Security researchers have made a rather astonishing discovery – some fake chargers may come packed with malware, which can then be installed on an iPhone as soon as the charger is connected to it.
Normally, iPhone charger contains electric circuits only. However, in the case of fake chargers, a small computer is fitted in its head. As soon as an iPhone is connected to such a charger, it is able to establish a USB connection with the smartphone. Apple has many iOS security measures in place to counter any malicious software.
But these fake chargers are able to overcome these measures by following a complex, and intelligent, process. Apple conventionally allows developers to deploy their own applications over iPhone, for testing purposes. In order to run these apps, developers must first seek a provisioning profile from Apple, which identifies the handset and the corresponding app that needs to be installed on it.

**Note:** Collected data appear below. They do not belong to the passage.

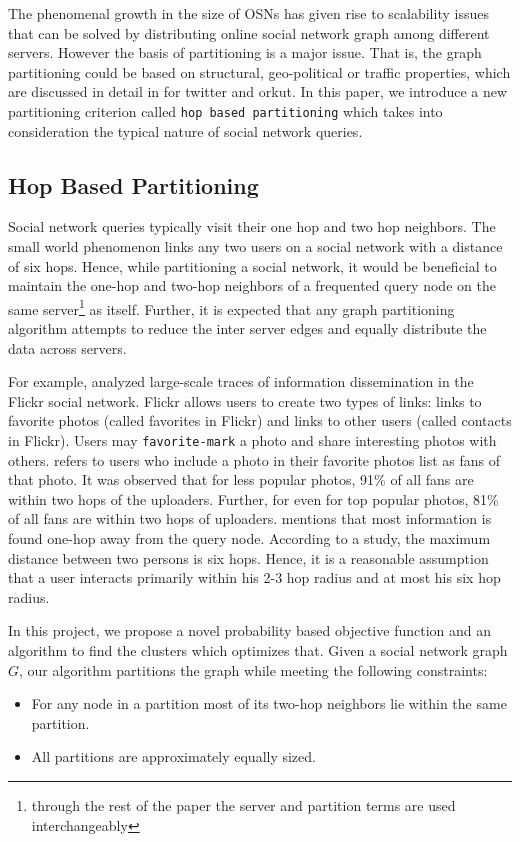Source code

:\documentclass[letterpaper]{article}
\begin{document}
    The phenomenal growth in the size of OSNs has given rise to scalability issues that can be solved by distributing online social network graph among different servers. However the basis of partitioning  is a major issue. That is, the graph partitioning could be based on structural, geo-political or traffic properties, which are discussed in detail in \cite{arxviv} for twitter and orkut. In this paper, we introduce a new partitioning criterion called \texttt{hop based partitioning} which takes into consideration the typical nature of social network queries.

\subsection{Hop Based Partitioning}

Social network queries typically visit their one hop and two hop neighbors. The small world phenomenon links any two users on a social network with a distance of six hops. Hence, while partitioning a social network, it would be beneficial to maintain the one-hop and two-hop neighbors of a frequented query node on the same server\footnote{through the rest of the paper the server and partition terms are used interchangeably} as itself. Further, it is expected that any graph partitioning algorithm attempts to reduce the inter server edges and equally distribute the data across servers.

For example, \cite{flickr} analyzed large-scale traces of information
dissemination in the Flickr social network. Flickr allows users to create two types of links: links to favorite
photos (called favorites in Flickr) and links to other users (called contacts in Flickr). Users may \texttt{favorite-mark} a photo
 and share interesting photos with others. \cite{flickr} refers to users who include a photo in their favorite photos list as fans of that photo. It was observed that for less popular photos, 91\% of all fans are within two hops of the uploaders. Further, for even for top popular photos, 81\% of all fans are within two hops of uploaders. \cite{OHM} mentions that most information is found one-hop away from the query node. According to a study\cite{4}, the maximum distance between two persons is six hops. Hence, it is a reasonable assumption that a user interacts primarily within his 2-3 hop radius and at most his six hop radius.

    In this project, we propose a novel probability based objective function and  an algorithm to find 
the clusters which optimizes that. Given a social network graph $G$, our algorithm partitions the graph while 
meeting the following constraints:
\begin{itemize}
\item For any node in a partition most of its two-hop neighbors lie within the same partition.
\item All partitions are approximately equally sized.
\end{itemize} 
\end{document}
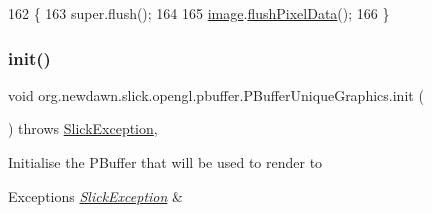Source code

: \begin{DoxyCode}
162                         \{
163         super.flush();
164         
165         \mbox{\hyperlink{classorg_1_1newdawn_1_1slick_1_1opengl_1_1pbuffer_1_1_p_buffer_unique_graphics_abc5d45be7087d1aeb486c2fae5c194ca}{image}}.\mbox{\hyperlink{classorg_1_1newdawn_1_1slick_1_1_image_ae8ba5dcbbaef48c9ee618f8c68aa1b12}{flushPixelData}}();
166     \}
\end{DoxyCode}
\mbox{\label{classorg_1_1newdawn_1_1slick_1_1opengl_1_1pbuffer_1_1_p_buffer_unique_graphics_ad2c4549df1e2d1bb805ab1968000cbe6}} 
\subsubsection{\texorpdfstring{init()}{init()}}
{\footnotesize\ttfamily void org.\+newdawn.\+slick.\+opengl.\+pbuffer.\+P\+Buffer\+Unique\+Graphics.\+init (\begin{DoxyParamCaption}{ }\end{DoxyParamCaption}) throws \mbox{\hyperlink{classorg_1_1newdawn_1_1slick_1_1_slick_exception}{Slick\+Exception}}\hspace{0.3cm}{\ttfamily [inline]}, {\ttfamily [private]}}

Initialise the P\+Buffer that will be used to render to


\begin{DoxyExceptions}{Exceptions}
{\em \mbox{\hyperlink{classorg_1_1newdawn_1_1slick_1_1_slick_exception}{Slick\+Exception}}} & \\
\hline
\end{DoxyExceptions}

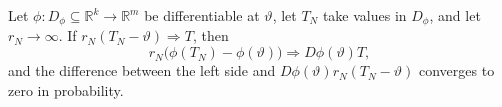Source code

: Let \(\phi:D_\phi\subseteq\mathbb R^k\to\mathbb R^m\) be differentiable at
\(\vartheta\), let \(T_N\) take values in \(D_\phi\), and let
\(r_N\to\infty\).  If \(r_N(T_N-\vartheta)\Rightarrow T\), then
\[
r_N\bigl(\phi(T_N)-\phi(\vartheta)\bigr)
\Rightarrow D\phi(\vartheta)T,
\]
and the difference between the left side and
\(D\phi(\vartheta)r_N(T_N-\vartheta)\) converges to zero in probability.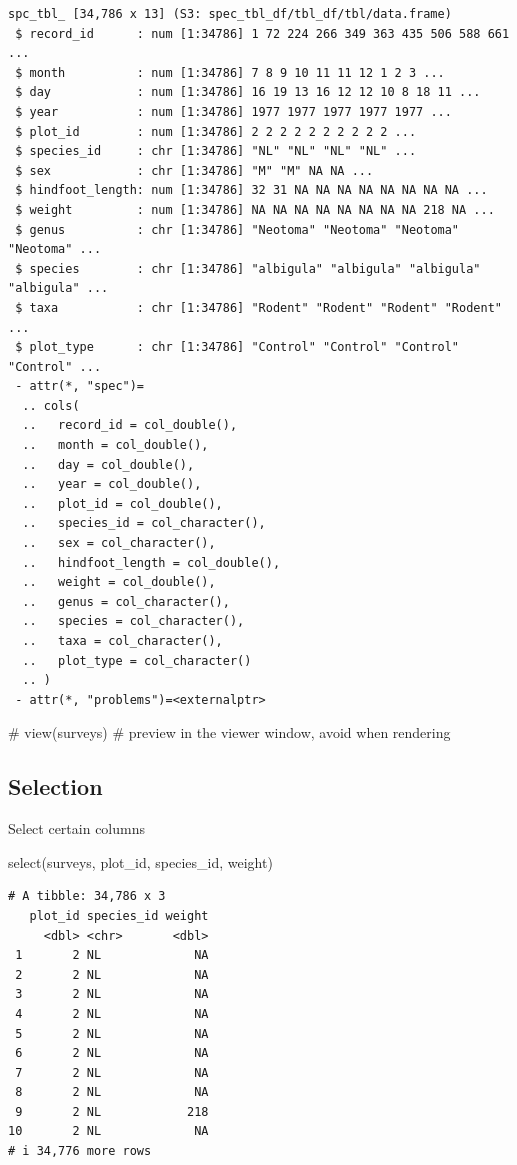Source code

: \documentclass[
  letterpaper,
  DIV=11,
  numbers=noendperiod]{scrreprt}
\newenvironment{Shaded}{\begin{snugshade}}{\end{snugshade}}
\newcommand{\CommentTok}[1]{\textcolor[rgb]{0.37,0.37,0.37}{#1}}
\newcommand{\FunctionTok}[1]{\textcolor[rgb]{0.28,0.35,0.67}{#1}}
\newcommand{\NormalTok}[1]{\textcolor[rgb]{0.00,0.23,0.31}{#1}}
\begin{document}
\begin{verbatim}
spc_tbl_ [34,786 x 13] (S3: spec_tbl_df/tbl_df/tbl/data.frame)
 $ record_id      : num [1:34786] 1 72 224 266 349 363 435 506 588 661 ...
 $ month          : num [1:34786] 7 8 9 10 11 11 12 1 2 3 ...
 $ day            : num [1:34786] 16 19 13 16 12 12 10 8 18 11 ...
 $ year           : num [1:34786] 1977 1977 1977 1977 1977 ...
 $ plot_id        : num [1:34786] 2 2 2 2 2 2 2 2 2 2 ...
 $ species_id     : chr [1:34786] "NL" "NL" "NL" "NL" ...
 $ sex            : chr [1:34786] "M" "M" NA NA ...
 $ hindfoot_length: num [1:34786] 32 31 NA NA NA NA NA NA NA NA ...
 $ weight         : num [1:34786] NA NA NA NA NA NA NA NA 218 NA ...
 $ genus          : chr [1:34786] "Neotoma" "Neotoma" "Neotoma" "Neotoma" ...
 $ species        : chr [1:34786] "albigula" "albigula" "albigula" "albigula" ...
 $ taxa           : chr [1:34786] "Rodent" "Rodent" "Rodent" "Rodent" ...
 $ plot_type      : chr [1:34786] "Control" "Control" "Control" "Control" ...
 - attr(*, "spec")=
  .. cols(
  ..   record_id = col_double(),
  ..   month = col_double(),
  ..   day = col_double(),
  ..   year = col_double(),
  ..   plot_id = col_double(),
  ..   species_id = col_character(),
  ..   sex = col_character(),
  ..   hindfoot_length = col_double(),
  ..   weight = col_double(),
  ..   genus = col_character(),
  ..   species = col_character(),
  ..   taxa = col_character(),
  ..   plot_type = col_character()
  .. )
 - attr(*, "problems")=<externalptr> 
\end{verbatim}

\begin{Shaded}
\begin{Highlighting}[]
\CommentTok{\# view(surveys) \# preview in the viewer window, avoid when rendering}
\end{Highlighting}
\end{Shaded}

\subsection{Selection}\label{selection}

Select certain columns

\begin{Shaded}
\begin{Highlighting}[]
\FunctionTok{select}\NormalTok{(surveys, plot\_id, species\_id, weight)}
\end{Highlighting}
\end{Shaded}

\begin{verbatim}
# A tibble: 34,786 x 3
   plot_id species_id weight
     <dbl> <chr>       <dbl>
 1       2 NL             NA
 2       2 NL             NA
 3       2 NL             NA
 4       2 NL             NA
 5       2 NL             NA
 6       2 NL             NA
 7       2 NL             NA
 8       2 NL             NA
 9       2 NL            218
10       2 NL             NA
# i 34,776 more rows
\end{verbatim}
\end{document}
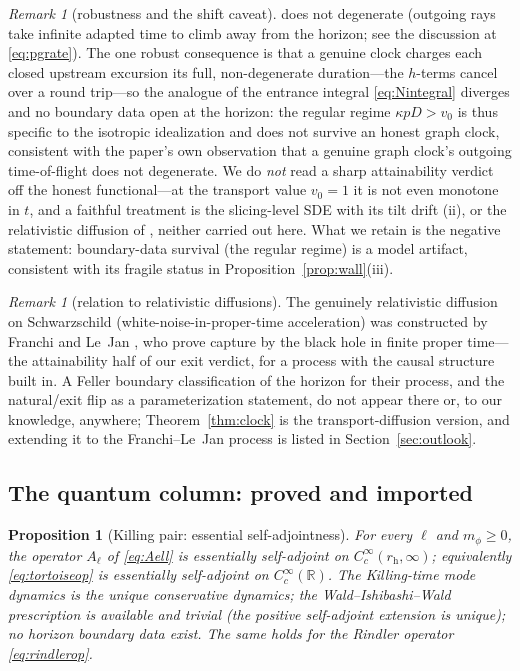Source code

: \documentclass[11pt]{article}
\newtheorem{proposition}[theorem]{Proposition}
\theoremstyle{definition}
\theoremstyle{remark}
\newtheorem{remark}[theorem]{Remark}
\newcommand{\rh}{r_{\mathrm{h}}}
\begin{document}
\begin{remark}[robustness and the shift caveat]
does not degenerate (outgoing rays take infinite adapted time to climb
away from the horizon; see the discussion at \eqref{eq:pgrate}). The
one robust consequence is that a genuine clock charges each closed
upstream excursion its full, non-degenerate duration---the $h$-terms
cancel over a round trip---so the analogue of the entrance integral
\eqref{eq:Nintegral} diverges and no boundary data open at the horizon: the regular regime
$\kappa pD>v_{0}$ is thus specific to the isotropic idealization and
does not survive an honest graph clock, consistent with the paper's own
observation that a genuine graph clock's outgoing time-of-flight does
not degenerate.
We do \emph{not} read a sharp attainability verdict off the honest
functional---at the transport value $v_{0}=1$ it is not even monotone
in $t$, and a faithful treatment is the slicing-level SDE with its tilt
drift (ii), or the relativistic diffusion of \cite{FranchiLeJan2007},
neither carried out here. What we retain is the negative statement:
boundary-data survival (the regular regime) is a model artifact,
consistent with its fragile status in
Proposition~\ref{prop:wall}(iii).
\end{remark}

\begin{remark}[relation to relativistic diffusions]
The genuinely relativistic diffusion on Schwarzschild
(white-noise-in-proper-time acceleration) was constructed by
Franchi and Le~Jan \cite{FranchiLeJan2007}, who prove capture by the
black hole in finite proper time---the attainability half of our exit
verdict, for a process with the causal structure built in. A Feller
boundary classification of the horizon for their process, and the
natural/exit flip as a parameterization statement, do not appear
there or, to our knowledge, anywhere; Theorem~\ref{thm:clock} is the
transport-diffusion version, and extending it to the Franchi--Le~Jan
process is listed in Section~\ref{sec:outlook}.
\end{remark}

\subsection{The quantum column: proved and imported}
\label{subsec:quantum}

\begin{proposition}[Killing pair: essential self-adjointness]
\label{prop:essa}
For every $\ell$ and $m_{\phi}\ge0$, the operator $A_{\ell}$ of
\eqref{eq:Aell} is essentially self-adjoint on
$C_{c}^{\infty}(\rh,\infty)$; equivalently
\eqref{eq:tortoiseop} is essentially self-adjoint on
$C_{c}^{\infty}(\mathbb{R})$. The Killing-time mode dynamics is the
unique conservative dynamics; the Wald--Ishibashi--Wald prescription
\cite{Wald1980,IshibashiWald2003} is available and trivial (the
positive self-adjoint extension is unique); no horizon boundary data
exist. The same holds for the Rindler operator \eqref{eq:rindlerop}.
\end{proposition}
\end{document}
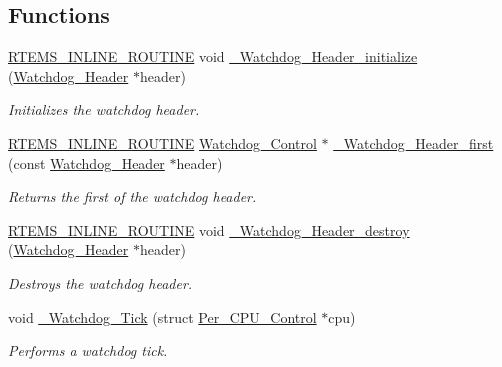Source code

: \subsection*{Functions}
\begin{DoxyCompactItemize}
\item 
\mbox{\hyperlink{group__RTEMSScoreBaseDefs_gac216239df231d5dbd15e3520b0b9313f}{R\+T\+E\+M\+S\+\_\+\+I\+N\+L\+I\+N\+E\+\_\+\+R\+O\+U\+T\+I\+NE}} void \mbox{\hyperlink{group__RTEMSScoreWatchdog_ga6566cd6322fc45173038e64d3232dc0b}{\+\_\+\+Watchdog\+\_\+\+Header\+\_\+initialize}} (\mbox{\hyperlink{structWatchdog__Header}{Watchdog\+\_\+\+Header}} $\ast$header)
\begin{DoxyCompactList}\small\item\em Initializes the watchdog header. \end{DoxyCompactList}\item 
\mbox{\hyperlink{group__RTEMSScoreBaseDefs_gac216239df231d5dbd15e3520b0b9313f}{R\+T\+E\+M\+S\+\_\+\+I\+N\+L\+I\+N\+E\+\_\+\+R\+O\+U\+T\+I\+NE}} \mbox{\hyperlink{structWatchdog__Control}{Watchdog\+\_\+\+Control}} $\ast$ \mbox{\hyperlink{group__RTEMSScoreWatchdog_ga9b0af8778de4a421e9ef517ff371bb3b}{\+\_\+\+Watchdog\+\_\+\+Header\+\_\+first}} (const \mbox{\hyperlink{structWatchdog__Header}{Watchdog\+\_\+\+Header}} $\ast$header)
\begin{DoxyCompactList}\small\item\em Returns the first of the watchdog header. \end{DoxyCompactList}\item 
\mbox{\hyperlink{group__RTEMSScoreBaseDefs_gac216239df231d5dbd15e3520b0b9313f}{R\+T\+E\+M\+S\+\_\+\+I\+N\+L\+I\+N\+E\+\_\+\+R\+O\+U\+T\+I\+NE}} void \mbox{\hyperlink{group__RTEMSScoreWatchdog_ga7227eda50b7bf164aa31cfcd9a9d8cca}{\+\_\+\+Watchdog\+\_\+\+Header\+\_\+destroy}} (\mbox{\hyperlink{structWatchdog__Header}{Watchdog\+\_\+\+Header}} $\ast$header)
\begin{DoxyCompactList}\small\item\em Destroys the watchdog header. \end{DoxyCompactList}\item 
void \mbox{\hyperlink{group__RTEMSScoreWatchdog_ga7705de6ce93be198c7758b869234862f}{\+\_\+\+Watchdog\+\_\+\+Tick}} (struct \mbox{\hyperlink{structPer__CPU__Control}{Per\+\_\+\+C\+P\+U\+\_\+\+Control}} $\ast$cpu)
\begin{DoxyCompactList}\small\item\em Performs a watchdog tick. \end{DoxyCompactList}\item 

\end{DoxyCompactItemize}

Using the same method, the fake charger reads UDID of an iPhone as soon as it is connected to the handset. Once it has the UDID, it sends it over to Apple’s official web page, prompting the creation of a provisioning profile. Once it has the provisioning profile in hand, it then uses it to install the malware on the smartphone.
One hurdle that stands in the way of this malware attack is that the iPhone has to be unlocked when connected to the fake charger, if the malware is to be installed. However, most of us do unlock our iPhone while charging, which means that the fake, malware-laden chargers pose a significant security threat for iPhone users.